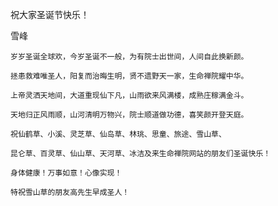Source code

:祝大家圣诞节快乐！

雪峰


    岁岁圣诞全球欢，今岁圣诞不一般，为有院士出世间，人间自此换新颜。

    拯患救难唯圣人，阳复而治晦生明，贤不遗野天一家，生命禅院耀中华。

    上帝灵洒天地间，大道重现仙下凡，山雨欲来风满楼，成熟庄稼满金斗。

    天地归正风雨顺，山河清明万物兴，院士顺道做功德，喜笑颜开登天庭。

    祝仙鹤草、小溪、灵芝草、仙岛草、林珧、思童、旅途、雪山草、

    昆仑草、百灵草、仙山草、天河草、冰洁及来生命禅院网站的朋友们圣诞快乐！

    身体健康！万事如意！心像实现！

    特祝雪山草的朋友高先生早成圣人！




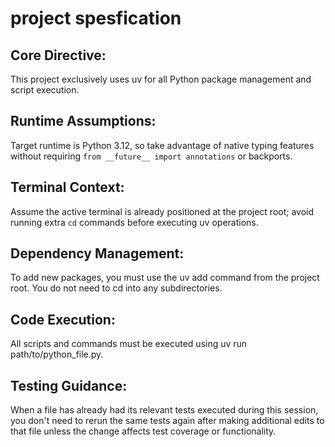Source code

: # project spesfication

## Core Directive: 
This project exclusively uses uv for all Python package management and script execution.

## Runtime Assumptions:
Target runtime is Python 3.12, so take advantage of native typing features without requiring `from __future__ import annotations` or backports.

## Terminal Context:
Assume the active terminal is already positioned at the project root; avoid running extra `cd` commands before executing uv operations.

## Dependency Management: 
To add new packages, you must use the uv add <package-name> command from the project root. You do not need to cd into any subdirectories.

## Code Execution: 
All scripts and commands must be executed using uv run path/to/python_file.py.

## Testing Guidance:
When a file has already had its relevant tests executed during this session, you don't need to rerun the same tests again after making additional edits to that file unless the change affects test coverage or functionality.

+---+

→ Task requirements:
State the number of lines in the preceding entries that include the word "from". Provide nothing else.

→ Answer box:
2